Yaw P installed part of this work at CHALE WOTE 2015 with the Scrap Drones Project. The collective – breaking bounds in music, performance, design, photography and visual style – are compelling, each in his own right. All we can say is – keep the collaborations coming.
The Black Sentinel Ultra
Built in: July, 2052
Commissioned: August, 2052
Current Year: 2054
Decades down the line, Ghana started a space program that was meant to launch home-made communication satellites into space. The program ended up neglecting its main goal of launching these communication technologies but rather begun commercializing the highly sophisticated drone capabilities into illegal surveillance activities. This was very lucrative considering the volatility within the region.

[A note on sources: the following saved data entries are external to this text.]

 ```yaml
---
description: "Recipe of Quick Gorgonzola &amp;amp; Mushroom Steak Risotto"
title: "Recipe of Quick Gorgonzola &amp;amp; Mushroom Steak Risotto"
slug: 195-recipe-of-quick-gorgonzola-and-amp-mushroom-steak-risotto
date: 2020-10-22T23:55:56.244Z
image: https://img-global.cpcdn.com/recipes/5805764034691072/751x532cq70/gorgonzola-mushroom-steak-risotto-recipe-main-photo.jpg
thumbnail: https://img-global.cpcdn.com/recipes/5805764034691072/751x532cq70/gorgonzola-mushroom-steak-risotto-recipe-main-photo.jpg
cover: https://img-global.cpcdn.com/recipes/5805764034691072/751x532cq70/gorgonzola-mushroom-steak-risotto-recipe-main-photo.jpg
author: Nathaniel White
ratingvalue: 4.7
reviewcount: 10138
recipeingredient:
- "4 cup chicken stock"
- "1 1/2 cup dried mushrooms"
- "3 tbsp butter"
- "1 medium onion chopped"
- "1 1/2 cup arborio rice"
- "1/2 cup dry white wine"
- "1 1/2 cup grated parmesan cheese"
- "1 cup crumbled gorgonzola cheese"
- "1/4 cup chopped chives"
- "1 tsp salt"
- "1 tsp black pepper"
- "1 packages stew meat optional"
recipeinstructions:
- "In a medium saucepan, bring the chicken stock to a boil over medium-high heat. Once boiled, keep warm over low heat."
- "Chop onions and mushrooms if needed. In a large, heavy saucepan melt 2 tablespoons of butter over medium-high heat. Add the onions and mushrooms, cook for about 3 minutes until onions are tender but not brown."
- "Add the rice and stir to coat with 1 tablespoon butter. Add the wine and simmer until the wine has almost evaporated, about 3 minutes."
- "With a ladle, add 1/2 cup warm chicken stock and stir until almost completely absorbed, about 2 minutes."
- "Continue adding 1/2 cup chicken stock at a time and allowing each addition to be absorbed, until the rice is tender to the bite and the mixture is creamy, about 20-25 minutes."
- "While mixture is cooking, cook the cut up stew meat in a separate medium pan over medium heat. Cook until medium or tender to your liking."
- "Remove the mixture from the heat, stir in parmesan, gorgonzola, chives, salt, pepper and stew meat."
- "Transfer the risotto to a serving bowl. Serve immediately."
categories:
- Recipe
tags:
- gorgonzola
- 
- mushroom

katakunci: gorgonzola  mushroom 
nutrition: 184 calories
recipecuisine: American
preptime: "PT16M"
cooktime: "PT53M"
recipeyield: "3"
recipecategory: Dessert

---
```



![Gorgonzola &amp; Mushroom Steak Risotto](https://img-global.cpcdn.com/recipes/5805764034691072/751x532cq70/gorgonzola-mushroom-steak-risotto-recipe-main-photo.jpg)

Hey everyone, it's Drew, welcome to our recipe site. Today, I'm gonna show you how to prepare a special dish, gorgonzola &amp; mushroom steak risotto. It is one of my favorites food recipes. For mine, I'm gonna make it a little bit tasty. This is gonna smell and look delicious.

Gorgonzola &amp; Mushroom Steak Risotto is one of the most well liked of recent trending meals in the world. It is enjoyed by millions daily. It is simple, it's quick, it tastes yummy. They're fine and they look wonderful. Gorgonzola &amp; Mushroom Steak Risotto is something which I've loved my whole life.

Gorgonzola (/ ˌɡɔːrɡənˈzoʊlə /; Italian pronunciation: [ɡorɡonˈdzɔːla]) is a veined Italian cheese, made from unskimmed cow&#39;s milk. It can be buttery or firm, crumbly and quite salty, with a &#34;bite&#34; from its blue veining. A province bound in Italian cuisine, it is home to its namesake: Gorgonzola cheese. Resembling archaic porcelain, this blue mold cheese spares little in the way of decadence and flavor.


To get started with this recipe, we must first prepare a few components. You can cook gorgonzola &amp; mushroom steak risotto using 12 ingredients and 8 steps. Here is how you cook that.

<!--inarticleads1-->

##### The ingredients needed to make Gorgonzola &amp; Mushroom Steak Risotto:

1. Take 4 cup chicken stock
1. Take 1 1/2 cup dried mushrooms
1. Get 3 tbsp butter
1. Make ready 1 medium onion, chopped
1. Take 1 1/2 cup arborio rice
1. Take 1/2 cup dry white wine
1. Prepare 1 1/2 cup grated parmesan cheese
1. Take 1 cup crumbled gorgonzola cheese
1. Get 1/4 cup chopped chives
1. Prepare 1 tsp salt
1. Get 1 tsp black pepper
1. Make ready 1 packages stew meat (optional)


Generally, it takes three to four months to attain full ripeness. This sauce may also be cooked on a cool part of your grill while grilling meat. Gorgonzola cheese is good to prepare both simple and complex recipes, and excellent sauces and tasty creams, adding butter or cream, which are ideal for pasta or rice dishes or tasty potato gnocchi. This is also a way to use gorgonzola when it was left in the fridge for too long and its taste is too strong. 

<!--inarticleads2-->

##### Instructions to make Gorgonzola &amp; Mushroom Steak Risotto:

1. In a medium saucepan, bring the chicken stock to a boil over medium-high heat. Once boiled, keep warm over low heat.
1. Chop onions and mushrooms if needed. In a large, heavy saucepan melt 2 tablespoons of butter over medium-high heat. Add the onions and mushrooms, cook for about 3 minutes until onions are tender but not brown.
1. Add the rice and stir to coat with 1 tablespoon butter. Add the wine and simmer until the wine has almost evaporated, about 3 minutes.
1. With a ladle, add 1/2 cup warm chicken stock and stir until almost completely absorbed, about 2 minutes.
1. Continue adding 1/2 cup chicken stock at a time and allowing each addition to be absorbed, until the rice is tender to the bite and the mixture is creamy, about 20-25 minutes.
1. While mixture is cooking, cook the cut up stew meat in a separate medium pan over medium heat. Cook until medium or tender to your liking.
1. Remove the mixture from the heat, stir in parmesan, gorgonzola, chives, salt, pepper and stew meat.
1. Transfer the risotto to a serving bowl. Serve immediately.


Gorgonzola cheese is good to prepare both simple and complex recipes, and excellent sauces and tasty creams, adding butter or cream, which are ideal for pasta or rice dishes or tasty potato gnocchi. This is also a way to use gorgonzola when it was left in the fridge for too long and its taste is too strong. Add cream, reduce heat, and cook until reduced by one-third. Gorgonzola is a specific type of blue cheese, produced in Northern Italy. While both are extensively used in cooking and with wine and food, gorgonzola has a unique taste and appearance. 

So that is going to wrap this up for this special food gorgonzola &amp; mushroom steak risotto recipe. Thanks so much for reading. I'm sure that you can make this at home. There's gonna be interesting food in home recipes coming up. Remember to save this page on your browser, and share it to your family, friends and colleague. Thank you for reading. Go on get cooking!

The Drones were built with exquisite precision and employed the best and most creative minds in the country to pull it off. The Black Sentinel Ultra was modeled after the Sentinel Military Drone and was powered by very little crude, solar and wind energies that will allow it to stay in flight for close to 20 years. Its synthetic metal fabricated casing was designed to absorb sunlight and lightening to store power in tiny energy cells.
Revenue generated through The Program was squandered by the appointed officers from the ruling party and the case ended up at the Supreme Court. It is still being debated as to who is solely responsible for this massive USD 213.2 billion dollar financial loss to the State.
This happened at a time when Ghana had ambitions to prove to the region and the world that it was a country capable of competing with the strongest economies on the continent; Tanzania, South Africa, Nigeria & Rwanda. The economy took a downturn after taxes had been raised in an attempt to retrieve some of the monies that had been lost.
The Black Sentinel Ultra was highly successful after its first mission but negligence, illegal and unauthorized use at the control center caused it to break down beyond repair. It was kept in a make-shift hanger at the defunct Kotoka International Airport and started to deteriorate.
Scrap businesses started coming by to bid over the heavy metal pieces to sell which was very lucrative due to the industrial demand of the high quality synthetic metal which they would melt down, mix and resell.
Laying hands on the blueprint of The Black Sentinel Ultra, two creative artists came together to fix and re-test it. The restoration of the derelict project currently looks promising but it is increasingly becoming very expensive to keep it going.